Von Rupp Doinet, München
Es war seine 25. Regierungserklärung und wohl auch seine letzte. Kurz vor seinem Abschied als Ministerpräsident hat Edmund Stoiber noch einmal die Werbetrommel gerührt - für Bayern, aber vor allem für sich. Seinen Nachfolger würdigte er mit nicht einmal einem ganzen Satz.

Am Ende, da hatten sie ihn wieder richtig lieb. Alle standen sie auf, die 124 Männer und Frauen der CSU-Fraktion im bayerischen Landtag, 248 Hände applaudierten, als gäbe es Freibier auf Lebenszeit. Und ganz vorne stand, den Blick nach schräg oben einer höheren Macht zugewandt, ihr Vorsitzender, der bayerische Ministerpräsident Edmund Stoiber. Der hatte gerade "Gott mit dir, du Land der Bayern", gesagt und: "Die CSU ist stark und ich wünsche mir, dass es dabei bleibt."

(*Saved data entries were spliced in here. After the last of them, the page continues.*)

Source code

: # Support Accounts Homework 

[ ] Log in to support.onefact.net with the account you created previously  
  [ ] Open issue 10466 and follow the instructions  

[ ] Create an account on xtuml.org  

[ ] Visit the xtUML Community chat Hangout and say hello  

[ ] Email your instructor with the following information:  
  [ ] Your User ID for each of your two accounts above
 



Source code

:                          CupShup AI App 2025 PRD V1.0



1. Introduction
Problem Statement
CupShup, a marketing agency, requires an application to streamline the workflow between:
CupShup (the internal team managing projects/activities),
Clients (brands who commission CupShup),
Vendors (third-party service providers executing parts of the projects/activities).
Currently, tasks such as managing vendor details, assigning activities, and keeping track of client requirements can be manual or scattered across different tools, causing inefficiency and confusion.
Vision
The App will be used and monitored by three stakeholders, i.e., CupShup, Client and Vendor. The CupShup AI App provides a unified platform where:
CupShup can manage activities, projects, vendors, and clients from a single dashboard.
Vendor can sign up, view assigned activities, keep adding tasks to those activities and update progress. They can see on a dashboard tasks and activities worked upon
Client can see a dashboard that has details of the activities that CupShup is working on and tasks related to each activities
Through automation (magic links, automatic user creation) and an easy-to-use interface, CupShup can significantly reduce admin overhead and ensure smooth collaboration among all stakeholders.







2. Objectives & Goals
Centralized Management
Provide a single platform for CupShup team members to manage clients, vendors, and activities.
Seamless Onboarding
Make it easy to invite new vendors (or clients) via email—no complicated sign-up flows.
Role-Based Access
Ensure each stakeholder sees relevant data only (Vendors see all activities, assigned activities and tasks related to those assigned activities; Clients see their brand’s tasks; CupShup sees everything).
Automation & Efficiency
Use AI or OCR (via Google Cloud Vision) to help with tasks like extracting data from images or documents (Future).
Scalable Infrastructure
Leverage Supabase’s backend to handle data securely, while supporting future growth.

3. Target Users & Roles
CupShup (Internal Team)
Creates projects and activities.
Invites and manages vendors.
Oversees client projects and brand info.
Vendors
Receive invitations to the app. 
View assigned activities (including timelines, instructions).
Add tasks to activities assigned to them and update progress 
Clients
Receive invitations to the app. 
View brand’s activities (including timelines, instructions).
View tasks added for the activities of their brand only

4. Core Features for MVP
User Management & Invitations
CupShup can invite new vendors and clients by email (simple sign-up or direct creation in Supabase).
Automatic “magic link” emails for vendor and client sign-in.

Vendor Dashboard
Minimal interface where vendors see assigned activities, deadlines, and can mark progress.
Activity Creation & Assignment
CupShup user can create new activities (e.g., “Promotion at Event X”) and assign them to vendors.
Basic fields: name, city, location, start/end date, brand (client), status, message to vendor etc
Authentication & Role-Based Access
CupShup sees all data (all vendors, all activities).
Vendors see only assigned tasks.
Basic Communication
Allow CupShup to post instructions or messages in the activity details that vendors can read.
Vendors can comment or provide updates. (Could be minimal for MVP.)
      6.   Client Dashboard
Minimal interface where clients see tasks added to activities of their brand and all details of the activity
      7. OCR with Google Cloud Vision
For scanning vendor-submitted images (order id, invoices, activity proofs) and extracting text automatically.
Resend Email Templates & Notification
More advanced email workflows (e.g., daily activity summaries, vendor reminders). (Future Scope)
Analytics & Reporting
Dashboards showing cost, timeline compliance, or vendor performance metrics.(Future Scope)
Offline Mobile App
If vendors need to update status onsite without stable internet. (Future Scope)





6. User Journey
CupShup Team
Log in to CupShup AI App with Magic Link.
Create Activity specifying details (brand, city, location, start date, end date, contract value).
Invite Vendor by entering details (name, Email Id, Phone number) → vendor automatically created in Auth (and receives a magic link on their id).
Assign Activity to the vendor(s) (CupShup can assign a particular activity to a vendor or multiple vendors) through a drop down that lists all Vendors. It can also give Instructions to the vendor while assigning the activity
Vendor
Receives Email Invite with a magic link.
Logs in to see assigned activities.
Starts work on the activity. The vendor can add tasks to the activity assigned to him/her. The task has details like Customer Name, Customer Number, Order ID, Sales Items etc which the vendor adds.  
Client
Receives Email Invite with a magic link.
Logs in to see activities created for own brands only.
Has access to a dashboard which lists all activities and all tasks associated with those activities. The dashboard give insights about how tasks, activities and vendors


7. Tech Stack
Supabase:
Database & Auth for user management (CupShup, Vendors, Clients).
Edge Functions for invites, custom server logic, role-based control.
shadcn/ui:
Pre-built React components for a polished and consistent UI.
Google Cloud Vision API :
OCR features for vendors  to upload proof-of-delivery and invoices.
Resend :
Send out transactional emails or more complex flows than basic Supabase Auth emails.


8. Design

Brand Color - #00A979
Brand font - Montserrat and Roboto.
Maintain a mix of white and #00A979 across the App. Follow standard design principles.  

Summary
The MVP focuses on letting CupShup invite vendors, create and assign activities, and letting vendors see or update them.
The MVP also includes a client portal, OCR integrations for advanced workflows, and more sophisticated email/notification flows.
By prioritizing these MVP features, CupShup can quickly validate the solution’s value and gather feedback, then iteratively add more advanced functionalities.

Das war das Ende der 25. und letzten Regierungserklärung des Mannes, den seine eigene Partei im Januar zum Rückzug als Regierungschef und Parteivorsitzenden gezwungen hatte. Eine Stunde lang hatte Stoiber zuvor Bayern und der Welt erklärt, was mit ihm alles verloren geht und was unter ihm alles noch viel toller geworden wäre, wenn er nur gedurft hätte. "Bayern 2020" heißt sein Vermächtnis, das er der Fraktion hinterlässt. 1,5 Milliarden für Technologie, Wissenschaft Ganztagsschulen und Kinderbetreuung. Aber das muss nun sein designierter Nachfolger Günter Beckstein verwirklichen, falls er das kann, was der noch amtierende Oberbayer offenbar sehr bezweifelt.

Edi, also ICH, gibt noch einmal alles

Noch einmal hat "Edi, Edi, Edi" alles geboten: Eine Rede, die auch den Titel "ICH" verdient hätte, inklusive der unvermeidbaren "äähs" und des obligatorischen Verhasplers, als er der Opposition vorrechnete, in Bayern regiere seit 1947 die CSU, was allerdings nachweisbar zehn Jahre zu viel ist.

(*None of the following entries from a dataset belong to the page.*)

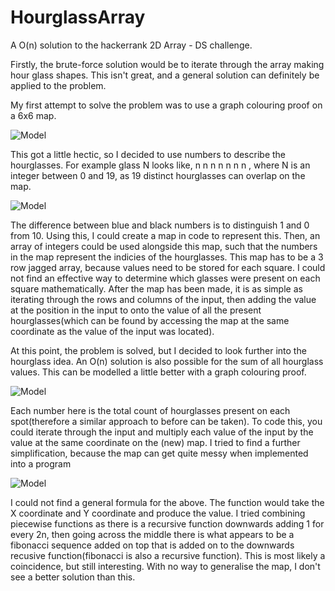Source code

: # HourglassArray
A O(n) solution to the hackerrank 2D Array - DS challenge. 

Firstly, the brute-force solution would be to iterate through the array making hour glass shapes. This isn't great, and a general solution can definitely be applied to the problem.

My first attempt to solve the problem was to use a graph colouring proof on a 6x6 map.

![Model](https://i.imgur.com/nzugoBq.png)

This got a little hectic, so I decided to use numbers to describe the hourglasses.
For example glass N looks like,
  n  n  n
     n
  n  n  n
 , where N is an integer between 0 and 19, as 19 distinct hourglasses can overlap on the map.

 ![Model](https://i.imgur.com/m7uag0y.png)
 
 The difference between blue and black numbers is to distinguish 1 and 0 from 10. 
 Using this, I could create a map in code to represent this. Then, an array of integers could be used alongside this map, such that the numbers in the map represent the indicies
 of the hourglasses. This map has to be a 3 row jagged array, because values need to be stored for each square. I could not find an effective way to determine which glasses were
 present on each square mathematically. 
 After the map has been made, it is as simple as iterating through the rows and columns of the input, then adding the value at the position in the input to onto the value of all 
 the present hourglasses(which can be found by accessing the map at the same coordinate as the value of the input was located).
 
 At this point, the problem is solved, but I decided to look further into the hourglass idea. An O(n) solution is also possible for the sum of all hourglass values. This can be
 modelled a little better with a graph colouring proof.
 
 ![Model](https://i.imgur.com/VfXLzjc.png)
 
 Each number here is the total count of hourglasses present on each spot(therefore a similar approach to before can be taken). To code this, you could iterate through the input and
 multiply each value of the input by the value at the same coordinate on the (new) map. 
 I tried to find a further simplification, because the map can get quite messy when implemented into a program
 
 ![Model](https://i.imgur.com/2sNAft9.png)
 
 I could not find a general formula for the above. The function would take the X coordinate and Y coordinate and produce the value. I tried combining piecewise functions as there is
 a recursive function downwards adding 1 for every 2n, then going across the middle there is what appears to be a fibonacci sequence added on top that is added on to the downwards
 recusive function(fibonacci is also a recursive function). This is most likely a coincidence, but still interesting. With no way to generalise the map, I don't see a better solution
 than this.
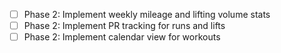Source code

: - [ ] Phase 2: Implement weekly mileage and lifting volume stats
- [ ] Phase 2: Implement PR tracking for runs and lifts
- [ ] Phase 2: Implement calendar view for workouts
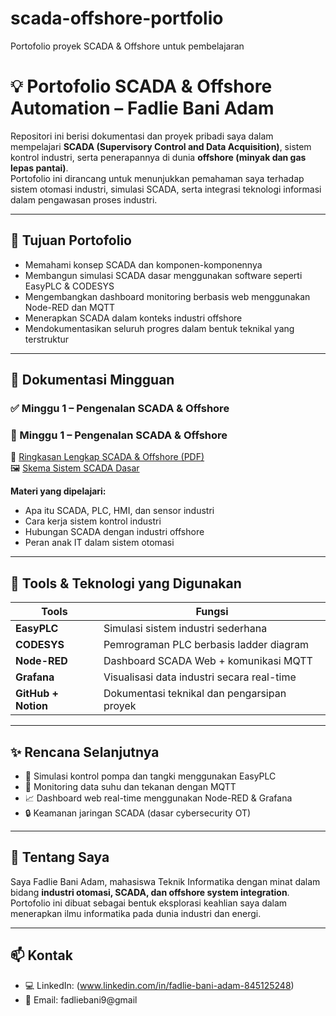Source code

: # scada-offshore-portfolio
 Portofolio proyek SCADA & Offshore untuk pembelajaran
# 💡 Portofolio SCADA & Offshore Automation – Fadlie Bani Adam

Repositori ini berisi dokumentasi dan proyek pribadi saya dalam mempelajari **SCADA (Supervisory Control and Data Acquisition)**, sistem kontrol industri, serta penerapannya di dunia **offshore (minyak dan gas lepas pantai)**.  
Portofolio ini dirancang untuk menunjukkan pemahaman saya terhadap sistem otomasi industri, simulasi SCADA, serta integrasi teknologi informasi dalam pengawasan proses industri.

---

## 📌 Tujuan Portofolio

- Memahami konsep SCADA dan komponen-komponennya
- Membangun simulasi SCADA dasar menggunakan software seperti EasyPLC & CODESYS
- Mengembangkan dashboard monitoring berbasis web menggunakan Node-RED dan MQTT
- Menerapkan SCADA dalam konteks industri offshore
- Mendokumentasikan seluruh progres dalam bentuk teknikal yang terstruktur

---

## 📆 Dokumentasi Mingguan
### ✅ Minggu 1 – Pengenalan SCADA & Offshore
### 📘 Minggu 1 – Pengenalan SCADA & Offshore
📄 [Ringkasan Lengkap SCADA & Offshore (PDF)](docs/ringkasan-scada-lengkap.pdf)  
🖼️ [Skema Sistem SCADA Dasar](sketches/skema-scada-dasar.png)


**Materi yang dipelajari:**
- Apa itu SCADA, PLC, HMI, dan sensor industri
- Cara kerja sistem kontrol industri
- Hubungan SCADA dengan industri offshore
- Peran anak IT dalam sistem otomasi

---

## 🔧 Tools & Teknologi yang Digunakan

| Tools               | Fungsi                                         |
|---------------------|------------------------------------------------|
| **EasyPLC**         | Simulasi sistem industri sederhana             |
| **CODESYS**         | Pemrograman PLC berbasis ladder diagram        |
| **Node-RED**        | Dashboard SCADA Web + komunikasi MQTT          |
| **Grafana**         | Visualisasi data industri secara real-time     |
| **GitHub + Notion** | Dokumentasi teknikal dan pengarsipan proyek    |

---

## ✨ Rencana Selanjutnya

- 🔄 Simulasi kontrol pompa dan tangki menggunakan EasyPLC
- 🧠 Monitoring data suhu dan tekanan dengan MQTT
- 📈 Dashboard web real-time menggunakan Node-RED & Grafana
- 🔒 Keamanan jaringan SCADA (dasar cybersecurity OT)

---

## 🙌 Tentang Saya

Saya Fadlie Bani Adam, mahasiswa Teknik Informatika dengan minat dalam bidang **industri otomasi, SCADA, dan offshore system integration**.  
Portofolio ini dibuat sebagai bentuk eksplorasi keahlian saya dalam menerapkan ilmu informatika pada dunia industri dan energi.

---

## 📫 Kontak

- 💻 LinkedIn: (www.linkedin.com/in/fadlie-bani-adam-845125248)
- 📧 Email: fadliebani9@gmail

Es war aber auch eine dieser "Mir-san-mir-Reden" wie sie zwischen Spessart und Karwendel auf der Abschiedstournee Stoibers immer wieder zu hören sind. Bayern ein Land der Superlative, das von allen beneidet wird, an dem sich "Rüttgers, Koch und Wolf orientieren" und das sich allenfalls an Indien misst, oder China, wo "pro Jahr 500.000 Ingenieure ausgebildet werden". Ein Land voller "Leuchtturmprojekte", mit dem "solidesten Haushalt", mit Imigrantenkindern, die schon in der Schule lernen, was "Ostern, Pfingsten und Weihnachten bedeuten", natürlich der CSU als einzig echter und wahrer Volkspartei und einer Opposition, die nun auch schon ein halbes Jahrhundert im Amt ist und der Edmund Stoiber mit den Worten "weiter so" ganz "herzlich gratuliert".

Jeder Atemzug begleitet von frenetischem Beifall

Es ist ein bisschen stiller als sonst im Plenum, wo früher fast schon jeder Atemzug Stoibers mit frenetischem Beifall begleitet wurde. Auch auf der Regierungsbank, wo die Minister mit dem Redemanuskript in der Hand Stoibers "gesprochenes Wort" mit der Vorlage vergleichen, halten sich die Emotionen während seiner Rede in Grenzen. Nur Günther Beckstein, sein Nachfolger als Ministerpräsident, pocht manchmal zustimmend auf Holz, während der Noch-Landesvater redet.

Aber das kann auch daran liegen, dass er unmittelbar links neben dem Rednerpult Stoibers sitzt, während Erwin Huber, der mit Horst Seehofer und der "schönen", leider aber äußerst selbstbewussten Fürther Landrätin Pauli, um den Posten des CSU-Vorsitzenden konkurriert, so weit rechts außen sitzt, dass er es sich leisten kann, gelangweilt zu gucken. Aber dann steht auch er und applaudiert.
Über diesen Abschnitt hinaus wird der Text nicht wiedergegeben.